Подобное — наивно фаталистическое — представление об истории и политике было отчасти плодом советской политической социализации, представлявшей политику продуктом реализации исторических закономерностей. Правда, даже учебники марксистской социологии добавляли, что закономерности сии реализуются через действия людей, а не автоматически. Нигде и никогда ни один режим не обрушивался сам по себе, его падение всегда было итогом воздействия — извне страны или изнутри. Или, как афористично и абсолютно точно сформулировал товарищ Мао Цзедун, стол не сдвинется, пока его не передвинут.

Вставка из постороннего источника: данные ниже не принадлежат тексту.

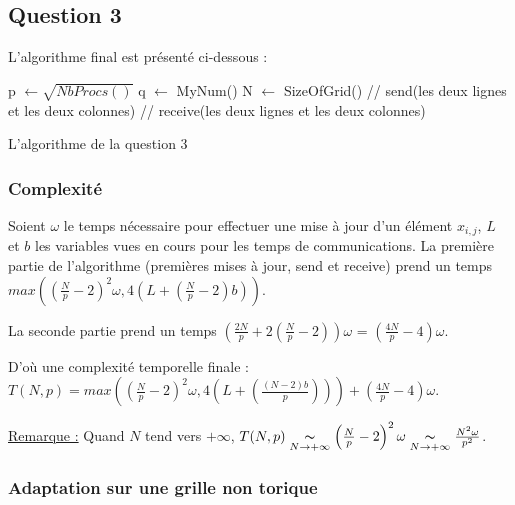 \documentclass{article}
\begin{document}
\subsection*{Question 3}

L'algorithme final est présenté ci-dessous :


\begin{algorithm}[H]
  p $\longleftarrow \sqrt{NbProcs()}$\;
  q $\longleftarrow$ MyNum()\;
  N $\longleftarrow$ SizeOfGrid()\;
  // send(les deux lignes et les deux colonnes) \;
  // receive(les deux lignes et les deux colonnes) \;		
 \caption{L'algorithme de la question 3}
\end{algorithm}

\subsubsection*{Complexité}

Soient $\omega$ le temps nécessaire pour effectuer une mise à jour d'un élément $x_{i,j}$, $L$ et $b$ les variables vues en cours pour les temps de communications. %
La première partie de l'algorithme (premières mises à jour, send et receive) prend un temps $max \left( (\frac{N}{p}-2)^2\omega, 4(L + (\frac{N}{p}-2)b) \right) $.

La seconde partie prend un temps $(\frac{2N}{p} + 2(\frac{N}{p}-2))\omega$ = $(\frac{4N}{p}-4)\omega$.

D'où une complexité temporelle finale : $T(N,p) = max \left( \left(\frac{N}{p}-2\right)^2\omega, 4\left(L + \left(\frac{(N-2)b}{p}\right) \right) \right)  + \left(\frac{4N}{p}-4 \right)\omega $.

\underline{Remarque :} Quand $N$ tend vers $+\infty$, $T(N,p) \underset{N \rightarrow +\infty}{\thicksim} \left(\frac{N}{p}-2\right)^2\omega \underset{N \rightarrow +\infty}{\thicksim} \frac{N^2\omega}{p^2}$. 

\subsubsection*{Adaptation sur une grille non torique}
\end{document}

У националистов к этому, общему для российской оппозиции, дефекту добавлялась еще и вопиющая неделовитость. Коммунисты могли хотя бы организовывать, причем весьма и весьма неплохо, политические кампании, включая избирательные. Националисты ни разу в 1990-е не сподобились провести ни одной более-менее приличной федеральной избирательной кампании. (За исключением, конечно, партии Жириновского.) И это был вовсе не вопрос материальных ресурсов — у КРО (и не только) в 1995 г. они имелись, причем немалые — а чуть ли не во врожденной организационной импотенции и слабости интеллекта.
Личные наблюдения авторов книги за несколькими националистическими кампаниями позволяют охарактеризовать их как редкостное сочетание некомпетентности, организационной беспомощности, трусости и жадности. Горькие слова последнего российского самодержца «Кругом измена, и трусость, и обман» подходят здесь как нельзя лучше.
Резюмируем наши рассуждения о политических стратегиях русского национализма. Последовательно оппортунистической линии придерживалась ЛДПР, но и другие националисты оказались ничуть не лучше. Номинально революционные в дискурсе («национальная революция»!) и самоназвании («непримиримая оппозиция»!), они большей частью (хотя и не все) де-факто были точно такими же оппортунистами: искали возможности для компромисса с режимом (точнее, с его т. н. «государственнической», «патриотической» фракцией) или же надеялись на его саморазрушение (как вариант: патриотическую трансформацию). Если несколько огрубить, то генеральный расчет — не важно, сознательный или бессознательный — националистов состоял в том, что дело будет сделано без них и помимо них, а они лишь воспользуются плодами ситуации.
Впрочем, будем объективны: по своим организационно-деловым и человеческим качествам националистическая элита, за редчайшим исключением, была просто не в состоянии реализовать иную, кроме оппортунистической, стратегию. Как говорит фривольная шутка: даже от самой красивой девушки нельзя требовать больше того, что у нее есть. У националистов за душой было слишком мало, чтобы много от них требовать.
Симпатизирующий националистам читатель вправе здесь задать естественный вопрос: если националисты были такими неумехами и неудачниками, почему ельцинский режим боялся их? Мы ответим, что пресловутая боязнь — не более чем культурно-идеологический миф, набивавший цену национализму и власти.
Пока последняя не утвердилась, не консолидировалась, она некоторое время всерьез опасалась националистов. Учреждение провозглашавших самые радикальные цели националистических коалиций — Русского национального собора (июнь 1992 г.) и Фронта национального спасения (октябрь 1992 г.) поначалу вызвало у Кремля нешуточное опасение. Однако вскоре он убедился, что имеет дело с «бумажными тиграми», а настоящий вызов режиму способны бросить лишь коммунисты.
Националисты не выглядели ни опасным противником, ни серьезным союзником. Наиболее успешная националистическая партия — ЛДПР Жириновского — органично интегрировалась в политическую систему. Остальные националистические организации не имели серьезного влияния в обществе, носили маргинальный, а то и откровенно комический характер. Грозные обещания состоявших из нескольких человек «партий» способны были вызвать лишь ироническую улыбку. Тем более, что националистическое движение в целом находилось «под колпаком» спецслужб, при необходимости манипулировавших им.